La migración hacia España de mujeres jefas de hogar
LA MIGRACIÓN HACIA ESPAÑA DE MUJERES JEFAS DE HOGAR
[Laura Oso (1998), Madrid, Instituto de la Mujer, Ministerio de Trabajo y
Asuntos Sociales, 438 pp.]
Laura Oso*
As mulheres sempre migraram; isto apesar de o seu papel nos movimentos
migratórios ser frequentemente subestimado, tanto por aqueles que elaboram o
discurso científico como pelos representantes sociais. Desde meados dos anos 80
e na década de 90 que o carácter económico da migração feminina tem vindo a
ficar algo mais visível. No norte, a participação crescente da mulher imigrante
no mercado de emprego responde a uma procura de mão-de-obra no sector dos
serviços, em trabalhos pouco qualificados e mal remunerados. O serviço
doméstico, a hotelaria, os serviços pessoais e sexuais não se podem exportar,
ao contrário das actividades industriais, o que arrasta uma procura de mão-de-
obra estrangeira e o desenvolvimento de correntes migratórias feminizadas de
carácter económico. Este fenómeno é paralelo ao aumento, no plano
internacional, da chefia feminina da família: ou seja, de famílias que são
sustentadas economicamente pela mulher. A inserção das mulheres imigrantes no
mercado de trabalho nos países de acolhimento responde, com frequência, a uma
estratégia de sobrevivência da unidade doméstica, de maneira que a mulher se
constitui na principal provedora da economia familiar. É nesta problemática de
investigação que se insere o nosso objecto de estudo: a migração para Espanha
de mulheres chefes de família.
Esta investigação combinou a exploração de fontes secundárias, principalmente
as do Ministério do Interior e do Ministério do Trabalho, com os dados
qualitativos obtidos com a realização de 60 entrevistas em profundidade a
mulheres imigrantes de diversas nacionalidades, assim como a especialistas e
informantes privilegiados em contacto com a realidade da imigração
(representantes de ONG, congregações religiosas e sindicatos) e quatro grupos
de discussão, dois com empregadoras espanholas de trabalhadoras estrangeiras
(profissionais de classe média e donas de casa de classe alta) e dois com
mulheres imigrantes (peruanas e dominicanas). O trabalho de campo realizou-se
em Madrid. Foram contactadas um total de 114 pessoas.

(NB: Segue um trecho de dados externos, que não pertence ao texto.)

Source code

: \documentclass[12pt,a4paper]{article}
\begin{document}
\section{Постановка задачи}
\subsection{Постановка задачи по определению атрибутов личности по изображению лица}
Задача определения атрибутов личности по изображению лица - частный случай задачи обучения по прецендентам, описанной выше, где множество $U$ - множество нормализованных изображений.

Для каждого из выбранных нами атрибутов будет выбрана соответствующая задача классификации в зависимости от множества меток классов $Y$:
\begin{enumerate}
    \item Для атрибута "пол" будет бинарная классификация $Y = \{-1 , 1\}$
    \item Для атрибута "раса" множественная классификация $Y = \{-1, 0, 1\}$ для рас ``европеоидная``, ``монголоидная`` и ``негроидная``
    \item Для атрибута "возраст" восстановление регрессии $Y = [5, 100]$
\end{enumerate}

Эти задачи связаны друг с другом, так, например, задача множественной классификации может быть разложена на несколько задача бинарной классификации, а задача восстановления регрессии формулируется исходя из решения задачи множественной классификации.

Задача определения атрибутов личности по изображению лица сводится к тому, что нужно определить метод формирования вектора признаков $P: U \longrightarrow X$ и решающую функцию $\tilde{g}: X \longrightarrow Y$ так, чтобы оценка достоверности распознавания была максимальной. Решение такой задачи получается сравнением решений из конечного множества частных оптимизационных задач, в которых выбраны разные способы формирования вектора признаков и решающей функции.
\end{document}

A primeira conclusão inferida da exploração dos dados do Ministério do Interior
é que, contrariamente ao estereótipo do migrante masculino, uma das notas
distintivas de Espanha enquanto contexto receptor de imigração tem sido a
importante presença de mulheres, as quais, em 1990, representavam 50,7% do
total de estrangeiros com autorização de residência em vigor. No caso espanhol,
longe do estereótipo da migrante reagrupada, economicamente inactiva,
dependente do migrante homem, os dados estatísticos revelam que a migração
regular de mulheres africanas, latino-americanas e asiáticas, em 1992, era
composta quase em 50% por trabalhadoras. Além disso, a exploração de dados do
Ministério do Trabalho, relativos a 1995, revela a existência de migrações
onde, para várias das nacionalidades de origem da imigração, predominam as
mulheres: República Dominicana, 86%; Colômbia, 64%; Peru, 64%, Equador, 64%,
Cabo Verde, 55%; Guiné Equatorial, 64% e Filipinas, 66%. Do mesmo modo, os
resultados da exploração de dados do Ministério do Trabalho, para 1995, põem em
evidência que 70% das mulheres com autorização de trabalho em vigor são
solteiras, viúvas e divorciadas e, portanto, a migração é independente do
homem. A conclusão que se infere da análise estatística é que a chegada a
Espanha de mulheres provenientes de países terceiros responde a correntes de
carácter económico de mulheres actoras do processo migratório.
Esta nota distintiva de Espanha enquanto país de imigração é resultado das
características do mercado de trabalho, de uma procura de emprego imigrante
para o serviço doméstico nas grandes cidades (principalmente no mercado de
trabalho madrileno, onde as mulheres são maioritárias entre os estrangeiros com
autorização de trabalho em vigor: 51% em 1995). E inscreve-se, portanto, no
processo de transferência internacional do trabalho reprodutivo, paralelo à
globalização da produção, que se observa a nível mundial. Mas, para além desta
explicação macro-estrutural, este estudo pretendeu indagar nas estratégias dos
distintos actores sociais, e em concreto do estado e das entidades
empregadoras, a sua contribuição nestas correntes migratórias femininas de
carácter económico para a realização das actividades de reprodução social.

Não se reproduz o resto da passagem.